Mild recovery not enough; manufacturing needs to grow faster to create jobs

India’s manufacturing sector staged a mild recovery in the last quarter of 2022-23, after half a year of contraction, and continued to expand at a moderate pace with a 4.7% growth in the first quarter of the current financial year.

Mild recovery not enough; manufacturing needs to grow faster to create jobs
Source: IANS

S.P.S. Pannu
New Delhi, Oct 14 (IANS) India’s manufacturing sector staged a mild recovery in the last quarter of 2022-23, after half a year of contraction, and continued to expand at a moderate pace with a 4.7% growth in the first quarter of the current financial year.

Official figures released on Thursday show a 9.3% growth in the manufacturing sector during August but this is compared to a low base of the previous year when output contracted.  

Since the manufacturing sector holds the key to providing quality jobs to the country’s young graduates passing out of engineering institutes and universities, it needs to grow at a much faster and steadier pace.
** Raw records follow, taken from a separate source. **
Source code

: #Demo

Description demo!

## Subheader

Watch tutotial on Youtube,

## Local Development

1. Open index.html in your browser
The Government’s National Manufacturing Policy has set an ambitious target to increase the share of manufacturing in the country’s GDP to 25 percent by 2025 from around 17 percent at present.
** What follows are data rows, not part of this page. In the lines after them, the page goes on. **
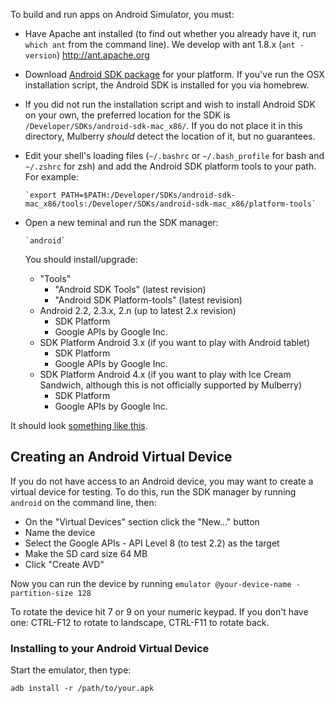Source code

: To build and run apps on Android Simulator, you must:

- Have Apache ant installed (to find out whether you already have it, run
  `which ant` from the command line). We develop with ant 1.8.x (`ant -version`)
  http://ant.apache.org

- Download [Android SDK package](http://developer.android.com/sdk/index.html)
  for your platform. If you've run the OSX installation script, the Android SDK is installed for you via homebrew.

- If you did not run the installation script and wish to install Android SDK on your own, the preferred location for the SDK is
  `/Developer/SDKs/android-sdk-mac_x86/`. If you do not place it in this
  directory, Mulberry _should_ detect the location of it, but no guarantees.

- Edit your shell's loading files (`~/.bashrc` or `~/.bash_profile` for bash and
   `~/.zshrc` for zsh) and add the Android SDK platform tools to your path. For
   example:

	  `export PATH=$PATH:/Developer/SDKs/android-sdk-mac_x86/tools:/Developer/SDKs/android-sdk-mac_x86/platform-tools`

- Open a new teminal and run the SDK manager:

	  `android`

  You should install/upgrade:

  - "Tools"
    - "Android SDK Tools" (latest revision)
    - "Android SDK Platform-tools" (latest revision)
  - Android 2.2, 2.3.x, 2.n (up to latest 2.x revision)
    - SDK Platform
    - Google APIs by Google Inc.
  - SDK Platform Android 3.x (if you want to play with Android tablet)
    - SDK Platform
    - Google APIs by Google Inc.
  - SDK Platform Android 4.x (if you want to play with Ice Cream Sandwich, although this is not officially supported by Mulberry)
    - SDK Platform
    - Google APIs by Google Inc.

It should look [something like this](images/androidsdk.png).

## Creating an Android Virtual Device

If you do not have access to an Android device, you may want to create a
virtual device for testing. To do this, run the SDK manager by running
`android` on the command line, then:

- On the "Virtual Devices" section click the "New..." button
- Name the device
- Select the Google APIs - API Level 8 (to test 2.2) as the target
- Make the SD card size 64 MB
- Click "Create AVD"

Now you can run the device by running `emulator @your-device-name -partition-size 128`

To rotate the device hit 7 or 9 on your numeric keypad. If you don't have one:
CTRL-F12 to rotate to landscape, CTRL-F11 to rotate back.

### Installing to your Android Virtual Device

Start the emulator, then type:

    adb install -r /path/to/your.apk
The productivity linked incentive (PLI) scheme for a big push to manufacturing, launched in 2022 with an allocation of Rs 1.97 lakh crore, has produced some good results but not gone far enough.

The PLI scheme has succeeded in industries such as mobile phone manufacturing with companies such as US tech giant Apple and Taiwan-headquartered multinational company Foxconn setting up manufacturing facilities in the country and giving a major fillip to exports as well. Pharmaceutical companies, medical device manufacturers, and food processing industries are other areas that have done well.  

However, the PLI scheme has not produced the desired results in other segments such as the manufacture of solar PV modules, and electric vehicles.

Another positive outcome has been that India has become an increasingly attractive location for multinationals across a wide range of industries, with foreign direct investment (FDI) inflows touching a record high of USD 85 billion in the 2021-22 fiscal year, according to the RBI. With global players looking to set up supply chains outside China, India’s large domestic market provides an ideal alternative.

Major investments such as the Airbus-Tata joint venture to manufacture military planes in Vadodra has also taken off this year. Similarly, work is on to set up a factory to produce semiconductors by US chip giant Micron Technologies near Ahmedabad.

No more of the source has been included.